Hairstylist Rubi Jones creates braids, afros, shags, graphic bobs and a myriad of other looks for photoshoots and fashion shows, exploring beauty in its rawest form. From the Mexican communities of California to the bohemians of Williamsburg, here she reveals her journey.
An Inspired Childhood
As a child in California, Rubi Jones became fascinated by Mexican Chola female gangsters and their iconic looks. With their liner-traced eyebrows, gold jewelry and piercings, and gel-lacquered hair, the criminals were both stylish and ferocious. Rubi also listened to a wide variety of bands, from the Spice Girls to Shakira, from punk to Ska, and developed an interest in fashion. She looked at “Vogue”, Fashion TV, “Teen Vogue”, “Nylon” and “W”, particularly inspired by painterly, dreamy photographs. Through those images she discovered the great names of haute-couture hairstyling: Odile Gilbert, Julien d’ys, Eugene Souleiman, Orlando Pita. She chose the same path. “I was particularly obsessed by the haute couture shows of John Galliano, and Julien d’ys’ hair was very dramatic, overblown,” she remembers.
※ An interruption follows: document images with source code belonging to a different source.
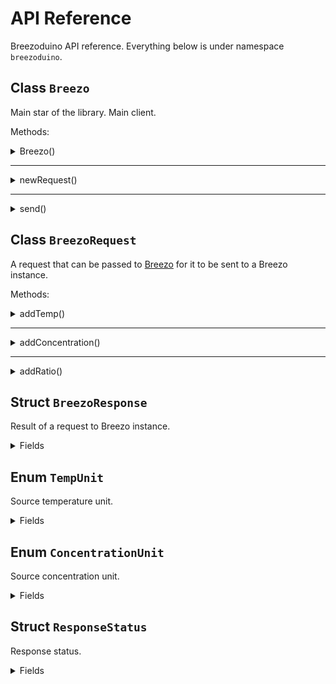 # API Reference
Breezoduino API reference. Everything below is under namespace
`breezoduino`.


## Class `Breezo`

Main star of the library. Main client.

Methods:

<details>
<summary>Breezo()</summary>
Constructor method. Just call like `Breezo(..)` or with shorthand initialization: `Breezo varname(..)`.

Params:
* `const char*` URL: the URL of your Breezo instance.

Returns: itself, duh.

</details>

---

<details>
<summary>newRequest()</summary>

Returns a new [breezo request](#class-breezorequest).

Params: (none)

Returns: a [BreezoRequest](#class-breezorequest) object.

</details>

---

<details>
<summary>send()</summary>

Send a request to the Breezo instance server specified during initialization.

Params:
* `BreezoRequest` request: the request to send.

Returns: a [BreezoResponse](#struct-breezoresponse) object.
</details>


## Class `BreezoRequest`

A request that can be passed to [Breezo](#class-breezo) for it to be sent to a Breezo instance.

Methods:

<details>
<summary>addTemp()</summary>

Add a new data entry of type temperature.

_Note: all temperatures are stored as celsius **internally**._

Params:
* `const char*` id: Identifier of the entry.
* `float` value: Value of entry.
* [TempUnit](#enum-tempunit) unit: unit of temperature (`TempUnit.Celsius` or `TempUnit.Fahrenheit`). **Defaults to `TempUnit.Celsius`**.

Returns: (none)

</details>

---

<details>
<summary>addConcentration()</summary>
Add a new data entry of type concentration.

_Note: all concentration levels are stored as PPM **internally**._

Params:
* `const char*` id: Identifier of the entry.
* `float` value: Value of entry.
* [ConcentrationUnit](#enum-concentrationunit) unit: unit of temperature (`ConcentrationUnit.PPM` or `ConcentrationUnit.PPB`). **Defaults to `ConcentrationUnit.PPM`**.

Returns: (none)

</details>

---

<details>
<summary>addRatio()</summary>

Add a new data entry of type ratio (value ranging from 0 to 1).

_**WARNING**: if you give a value above 1, it will be clamp to 1. Below 0 and you get 0._

Params:
* `const char*` id: Identifier of the entry.
* `float` value: Value of entry.

Returns: (none)

</details>


## Struct `BreezoResponse`

Result of a request to Breezo instance.

<details>
<summary>Fields</summary>

* [ResultStatus](#enum-responsestatus): the status of the response.
* `string` id: ID of the entry in the database. Is empty when the request failed.
* `string` message: message of the response.

</details>


## Enum `TempUnit`
Source temperature unit.

<details>
<summary>Fields</summary>

Items:
* `Celsius` (default)
* `Fahrenheit`

</details>

## Enum `ConcentrationUnit`
Source concentration unit.

<details>
<summary>Fields</summary>

Items:
* `PPM`
* `PPB`

</details>

## Struct `ResponseStatus`

Response status.

<details>
<summary>Fields</summary>

Items:
* `OK`
* `Error`

</details>
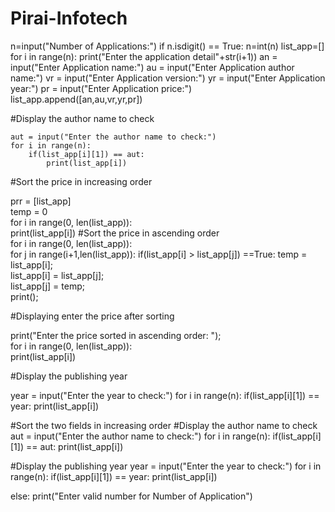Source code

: # Pirai-Infotech
n=input("Number of Applications:")
if n.isdigit() == True:
    n=int(n)
    list_app=[]
    for i in range(n):
        print("Enter the application detail"+str(i+1))
        an = input("Enter Application name:")
        au = input("Enter Application author name:")
        vr = input("Enter Application version:")
        yr = input("Enter Application year:")
        pr = input("Enter Application price:")
        list_app.append([an,au,vr,yr,pr])

#Display the author name to check

    aut = input("Enter the author name to check:")
    for i in range(n):
        if(list_app[i][1]) == aut:
            print(list_app[i])

#Sort the price in increasing order
    
prr = [list_app]     
temp = 0   
for i in range(0, len(list_app)):    
    print(list_app[i])
    #Sort the price in ascending order    
for i in range(0, len(list_app)):    
    for j in range(i+1,len(list_app)): 
         if(list_app[i] > list_app[j]) ==True:
            temp = list_app[i];   
            list_app[i] = list_app[j];    
            list_app[j] = temp;    
            print();    

#Displaying enter the price  after sorting    
    
print("Enter the price sorted in ascending order: ");    
for i in range(0, len(list_app)):    
    print(list_app[i]) 

#Display the publishing year

year = input("Enter the year to check:")
for i in range(n):
    if(list_app[i][1]) == year:
        print(list_app[i])

#Sort the two fields in increasing order
#Display the author name to check
    aut = input("Enter the author name to check:")
    for i in range(n):
        if(list_app[i][1]) == aut:
            print(list_app[i])
            
#Display the publishing year
year = input("Enter the year to check:")
for i in range(n):
    if(list_app[i][1]) == year:
        print(list_app[i])
      
else:
    print("Enter valid number for Number of Application")

    
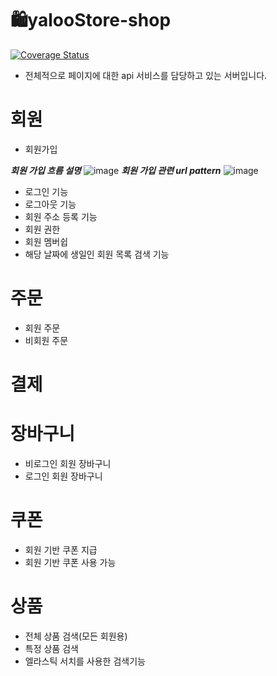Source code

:# 🛍️yalooStore-shop
[![Coverage Status](https://coveralls.io/repos/github/yalooStore/yalooStore-shop/badge.svg?branch=main)](https://coveralls.io/github/yalooStore/yalooStore-shop?branch=main)
- 전체적으로 페이지에 대한 api 서비스를 담당하고 있는 서버입니다.

# 회원
- 회원가입

***회원 가입 흐름 설명***
![image](https://github.com/yalooStore/yalooStore-shop/assets/81970382/edeb8697-b505-4dc4-bda8-11ee246d4289)
***회원 가입 관련 url pattern***
![image](https://github.com/yalooStore/yalooStore-shop/assets/81970382/c96378f0-8cd2-4faa-87b9-2d655526f295)

  
- 로그인 기능
- 로그아웃 기능
- 회원 주소 등록 기능
- 회원 권한
- 회원 멤버쉽
- 해당 날짜에 생일인 회원 목록 검색 기능

# 주문
- 회원 주문
- 비회원 주문

# 결제


# 장바구니
- 비로그인 회원 장바구니
- 로그인 회원 장바구니

# 쿠폰
- 회원 기반 쿠폰 지급
- 회원 기반 쿠폰 사용 가능

# 상품
- 전체 상품 검색(모든 회원용)
- 특정 상품 검색
- 엘라스틱 서치를 사용한 검색기능 
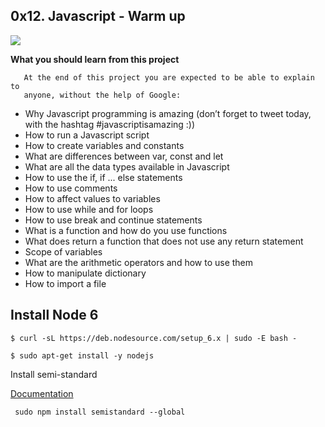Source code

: ## 0x12. Javascript - Warm up

![](https://s3.amazonaws.com/intranet-projects-files/notreblohschool-higher-level_programming+/303/Javascript-535.png.jpeg)

**What you should learn from this project**

       At the end of this project you are expected to be able to explain to
       anyone, without the help of Google:

* Why Javascript programming is amazing (don’t forget to tweet today, with
  the hashtag #javascriptisamazing :))
* How to run a Javascript script
* How to create variables and constants
* What are differences between var, const and let
* What are all the data types available in Javascript
* How to use the if, if ... else statements
* How to use comments
* How to affect values to variables
* How to use while and for loops
* How to use break and continue statements
* What is a function and how do you use functions
* What does return a function that does not use any return statement
* Scope of variables
* What are the arithmetic operators and how to use them
* How to manipulate dictionary
* How to import a file

## Install Node 6

`$ curl -sL https://deb.nodesource.com/setup_6.x | sudo -E bash -`

`$ sudo apt-get install -y nodejs`

Install semi-standard

<a href="https://github.com/Flet/semistandard" target="_blank">Documentation</a>

` sudo npm install semistandard --global`
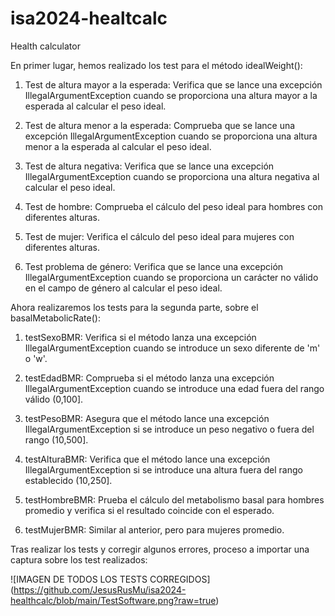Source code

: # isa2024-healtcalc
Health calculator

En primer lugar, hemos realizado los test para el método idealWeight():

1. Test de altura mayor a la esperada:
Verifica que se lance una excepción IllegalArgumentException cuando se proporciona una altura mayor a la esperada al calcular el peso ideal.

2. Test de altura menor a la esperada:
Comprueba que se lance una excepción IllegalArgumentException cuando se proporciona una altura menor a la esperada al calcular el peso ideal.

3. Test de altura negativa:
Verifica que se lance una excepción IllegalArgumentException cuando se proporciona una altura negativa al calcular el peso ideal.

4. Test de hombre:
Comprueba el cálculo del peso ideal para hombres con diferentes alturas.

5. Test de mujer:
Verifica el cálculo del peso ideal para mujeres con diferentes alturas.

6. Test problema de género:
Verifica que se lance una excepción IllegalArgumentException cuando se proporciona un carácter no válido en el campo de género al calcular el peso ideal.

Ahora realizaremos los tests para la segunda parte, sobre el basalMetabolicRate():

1. testSexoBMR:
Verifica si el método lanza una excepción IllegalArgumentException cuando se introduce un sexo diferente de 'm' o 'w'.

2. testEdadBMR: 
Comprueba si el método lanza una excepción IllegalArgumentException cuando se introduce una edad fuera del rango válido (0,100].

3. testPesoBMR: 
Asegura que el método lance una excepción IllegalArgumentException si se introduce un peso negativo o fuera del rango (10,500].

4. testAlturaBMR: 
Verifica que el método lance una excepción IllegalArgumentException si se introduce una altura fuera del rango establecido (10,250].

5. testHombreBMR: 
Prueba el cálculo del metabolismo basal para hombres promedio y verifica si el resultado coincide con el esperado.

6. testMujerBMR: 
Similar al anterior, pero para mujeres promedio.


Tras realizar los tests y corregir algunos errores, proceso a importar una captura sobre los test realizados:

![IMAGEN DE TODOS LOS TESTS CORREGIDOS] (https://github.com/JesusRusMu/isa2024-healthcalc/blob/main/TestSoftware.png?raw=true)







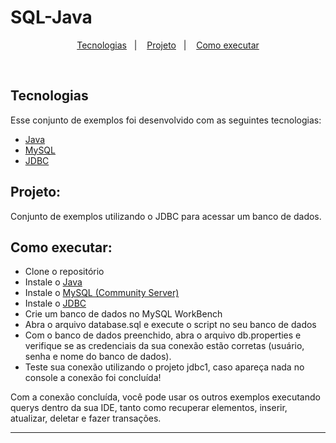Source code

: # SQL-Java


<p align="center">
  <a href="#-tecnologias">Tecnologias</a>&nbsp;&nbsp;&nbsp;|&nbsp;&nbsp;&nbsp;
  <a href="#-projeto">Projeto</a>&nbsp;&nbsp;&nbsp;|&nbsp;&nbsp;&nbsp;
  <a href="#-como-executar">Como executar</a>
</p>

<br>

## Tecnologias

Esse conjunto de exemplos foi desenvolvido com as seguintes tecnologias:

- [Java](https://reactjs.org)
- [MySQL](https://www.mysql.com/)
- [JDBC](https://dev.mysql.com/downloads/connector/j/?os=26)

## Projeto:

Conjunto de exemplos utilizando o JDBC para acessar um banco de dados.

## Como executar:

- Clone o repositório
- Instale o [Java](https://www.java.com/en/)
- Instale o [MySQL (Community Server)](https://dev.mysql.com/downloads/mysql/)
- Instale o [JDBC](https://dev.mysql.com/downloads/connector/j/?os=26)
- Crie um banco de dados no MySQL WorkBench
- Abra o arquivo database.sql e execute o script no seu banco de dados
- Com o banco de dados preenchido, abra o arquivo db.properties e verifique se 
as credenciais da sua conexão estão corretas (usuário, senha e nome do banco de dados).
- Teste sua conexão utilizando o projeto jdbc1, caso apareça nada no console a conexão foi concluída!

Com a conexão concluída, você pode usar os outros exemplos executando querys dentro da sua IDE, tanto como
recuperar elementos, inserir, atualizar, deletar e fazer transações.


---

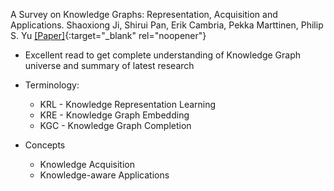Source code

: A Survey on Knowledge Graphs: Representation, Acquisition and Applications. Shaoxiong Ji, Shirui Pan, Erik Cambria, Pekka Marttinen, Philip S. Yu [[Paper]](https://arxiv.org/pdf/2002.00388.pdf){:target="\_blank" rel="noopener"}

- Excellent read to get complete understanding of Knowledge Graph universe and summary of latest research

- Terminology:

  - KRL - Knowledge Representation Learning
  - KRE - Knowledge Graph Embedding
  - KGC - Knowledge Graph Completion

- Concepts
  - Knowledge Acquisition
  - Knowledge-aware Applications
Today, Jones, who is 29 and began her career at Bumble and Bumble, has worked for many of her icons, including Guido Palau, Odile Gilbert and Sam McKnight. During a three-year sojourn in Paris, she was hired by the most prestigious brands for fashion shows and couture, including Dior, Miu Miu, Chloé and Valentino. Back in New York, she sees clients at a small Williamsburg salon, and continues to work on creative projects, creating poetic, feminine, subtly provocative images. Her book, “The Art Of Hair: The Ultimate DIY Guide To Braids, Buns, Curls And More”, is a bestseller at trendy boutiques. On her Instagram account, followed by over 10,000 users, she shares her stories every day, expressing an earnest, natural take on beauty. “The essence of beauty is authenticity,” she says. ”It has nothing to do with a natural or dramatic look. It’s a way of being, and that’s what I think is beautiful.”